## PROBLEM DESCRIPTION
The lines below starting at the line containing "visan Ni diktar till mig?" and ending at the line containing "Känn hur det doftar från parken av lind!" are to be repeated exactly, with both ends kept and nothing else added.

## TASK INPUTS
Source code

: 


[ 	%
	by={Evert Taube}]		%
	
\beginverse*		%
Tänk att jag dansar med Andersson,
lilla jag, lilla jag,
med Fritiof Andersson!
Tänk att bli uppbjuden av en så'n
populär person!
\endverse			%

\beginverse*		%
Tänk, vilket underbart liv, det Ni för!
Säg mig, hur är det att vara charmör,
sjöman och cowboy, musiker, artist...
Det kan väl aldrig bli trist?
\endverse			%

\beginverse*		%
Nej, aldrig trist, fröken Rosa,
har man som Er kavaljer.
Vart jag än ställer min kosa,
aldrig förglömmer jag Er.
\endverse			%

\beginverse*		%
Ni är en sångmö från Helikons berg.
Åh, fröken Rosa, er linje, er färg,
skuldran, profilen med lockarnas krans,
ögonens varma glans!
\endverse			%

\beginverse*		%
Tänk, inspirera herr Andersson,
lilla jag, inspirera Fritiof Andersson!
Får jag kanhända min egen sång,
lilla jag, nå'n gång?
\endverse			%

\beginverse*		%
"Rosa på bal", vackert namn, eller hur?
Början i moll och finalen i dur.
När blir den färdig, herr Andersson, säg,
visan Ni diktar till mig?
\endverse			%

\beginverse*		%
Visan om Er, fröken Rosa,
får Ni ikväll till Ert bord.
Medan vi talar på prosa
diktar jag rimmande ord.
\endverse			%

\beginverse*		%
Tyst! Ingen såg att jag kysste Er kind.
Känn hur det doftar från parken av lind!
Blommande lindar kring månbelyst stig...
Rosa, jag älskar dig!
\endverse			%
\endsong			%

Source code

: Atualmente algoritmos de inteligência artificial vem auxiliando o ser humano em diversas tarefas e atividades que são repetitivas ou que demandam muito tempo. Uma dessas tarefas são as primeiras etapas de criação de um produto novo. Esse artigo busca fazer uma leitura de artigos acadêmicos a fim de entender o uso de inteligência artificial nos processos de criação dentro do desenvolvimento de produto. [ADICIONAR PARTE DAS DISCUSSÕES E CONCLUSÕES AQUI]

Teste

## RESPONSE
visan Ni diktar till mig?
\endverse			%

\beginverse*		%
Visan om Er, fröken Rosa,
får Ni ikväll till Ert bord.
Medan vi talar på prosa
diktar jag rimmande ord.
\endverse			%

\beginverse*		%
Tyst! Ingen såg att jag kysste Er kind.
Känn hur det doftar från parken av lind!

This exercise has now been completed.